*** Opening Available records ***

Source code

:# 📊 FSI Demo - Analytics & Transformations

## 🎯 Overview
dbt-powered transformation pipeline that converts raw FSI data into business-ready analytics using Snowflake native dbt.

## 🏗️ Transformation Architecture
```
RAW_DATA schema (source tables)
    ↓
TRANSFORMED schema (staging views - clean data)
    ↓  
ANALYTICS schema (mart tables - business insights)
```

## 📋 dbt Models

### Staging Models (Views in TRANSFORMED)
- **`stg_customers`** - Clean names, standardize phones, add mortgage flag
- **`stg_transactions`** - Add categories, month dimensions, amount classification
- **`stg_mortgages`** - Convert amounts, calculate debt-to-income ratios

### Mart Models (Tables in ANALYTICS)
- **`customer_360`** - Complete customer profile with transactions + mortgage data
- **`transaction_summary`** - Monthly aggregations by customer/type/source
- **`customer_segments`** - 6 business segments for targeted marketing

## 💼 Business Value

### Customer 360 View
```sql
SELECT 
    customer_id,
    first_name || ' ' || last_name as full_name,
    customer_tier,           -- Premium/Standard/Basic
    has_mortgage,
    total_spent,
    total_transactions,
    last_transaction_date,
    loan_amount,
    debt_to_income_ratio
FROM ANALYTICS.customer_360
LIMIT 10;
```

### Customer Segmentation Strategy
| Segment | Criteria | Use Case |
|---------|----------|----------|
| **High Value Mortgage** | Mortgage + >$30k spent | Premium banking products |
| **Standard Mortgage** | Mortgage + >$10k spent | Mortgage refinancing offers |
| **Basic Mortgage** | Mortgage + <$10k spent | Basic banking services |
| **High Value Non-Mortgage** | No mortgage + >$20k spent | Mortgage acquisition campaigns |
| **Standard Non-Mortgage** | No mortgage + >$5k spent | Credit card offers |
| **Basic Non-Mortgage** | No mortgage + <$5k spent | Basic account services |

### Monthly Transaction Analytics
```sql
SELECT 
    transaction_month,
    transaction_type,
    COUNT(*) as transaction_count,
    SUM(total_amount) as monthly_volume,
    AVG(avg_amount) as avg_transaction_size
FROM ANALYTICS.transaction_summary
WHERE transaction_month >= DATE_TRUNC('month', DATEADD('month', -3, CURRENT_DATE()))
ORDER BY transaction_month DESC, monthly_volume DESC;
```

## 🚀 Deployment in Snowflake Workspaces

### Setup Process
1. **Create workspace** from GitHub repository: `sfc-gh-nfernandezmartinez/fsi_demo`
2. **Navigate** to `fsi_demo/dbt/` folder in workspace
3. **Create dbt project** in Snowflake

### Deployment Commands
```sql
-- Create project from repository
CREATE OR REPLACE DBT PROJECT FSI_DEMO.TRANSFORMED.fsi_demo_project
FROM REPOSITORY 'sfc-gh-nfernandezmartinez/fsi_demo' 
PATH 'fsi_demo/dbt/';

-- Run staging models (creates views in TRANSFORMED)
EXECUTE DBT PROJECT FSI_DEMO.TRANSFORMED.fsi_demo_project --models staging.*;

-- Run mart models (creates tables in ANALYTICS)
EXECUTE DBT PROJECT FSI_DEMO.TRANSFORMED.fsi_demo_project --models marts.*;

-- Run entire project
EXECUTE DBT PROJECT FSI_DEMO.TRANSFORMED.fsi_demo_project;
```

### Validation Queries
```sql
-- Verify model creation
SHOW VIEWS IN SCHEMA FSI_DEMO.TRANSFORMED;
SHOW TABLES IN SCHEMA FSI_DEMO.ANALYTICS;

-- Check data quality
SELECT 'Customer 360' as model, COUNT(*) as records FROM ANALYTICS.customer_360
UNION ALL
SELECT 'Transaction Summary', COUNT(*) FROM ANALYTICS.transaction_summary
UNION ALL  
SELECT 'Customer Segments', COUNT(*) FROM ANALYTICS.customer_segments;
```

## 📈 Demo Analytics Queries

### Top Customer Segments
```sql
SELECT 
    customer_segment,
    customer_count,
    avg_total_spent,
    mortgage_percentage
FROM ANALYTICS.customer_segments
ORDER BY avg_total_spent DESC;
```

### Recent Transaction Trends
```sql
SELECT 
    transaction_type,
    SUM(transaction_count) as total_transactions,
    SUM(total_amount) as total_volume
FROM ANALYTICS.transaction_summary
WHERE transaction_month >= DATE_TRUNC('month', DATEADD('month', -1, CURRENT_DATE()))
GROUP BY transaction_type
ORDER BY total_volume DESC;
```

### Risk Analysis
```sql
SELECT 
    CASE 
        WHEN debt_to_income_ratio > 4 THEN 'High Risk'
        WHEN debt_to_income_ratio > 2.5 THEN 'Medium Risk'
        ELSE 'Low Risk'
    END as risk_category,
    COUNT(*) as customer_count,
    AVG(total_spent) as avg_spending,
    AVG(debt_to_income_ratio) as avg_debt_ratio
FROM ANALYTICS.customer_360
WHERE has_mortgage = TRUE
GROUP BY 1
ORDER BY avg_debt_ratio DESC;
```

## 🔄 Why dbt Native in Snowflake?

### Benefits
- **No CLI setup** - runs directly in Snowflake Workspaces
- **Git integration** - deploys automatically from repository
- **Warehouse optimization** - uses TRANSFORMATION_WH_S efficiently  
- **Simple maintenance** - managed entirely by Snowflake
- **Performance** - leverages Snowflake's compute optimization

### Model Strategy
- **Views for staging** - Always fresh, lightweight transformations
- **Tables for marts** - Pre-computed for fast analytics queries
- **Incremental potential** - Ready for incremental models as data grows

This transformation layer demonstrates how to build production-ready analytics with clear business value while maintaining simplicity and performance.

*** Closing Available records ***

# Brief:
From the records above, return each line that has the string "Basic".

# Answer to this problem:
    customer_tier,           -- Premium/Standard/Basic
| **Basic Mortgage** | Mortgage + <$10k spent | Basic banking services |
| **Basic Non-Mortgage** | No mortgage + <$5k spent | Basic account services |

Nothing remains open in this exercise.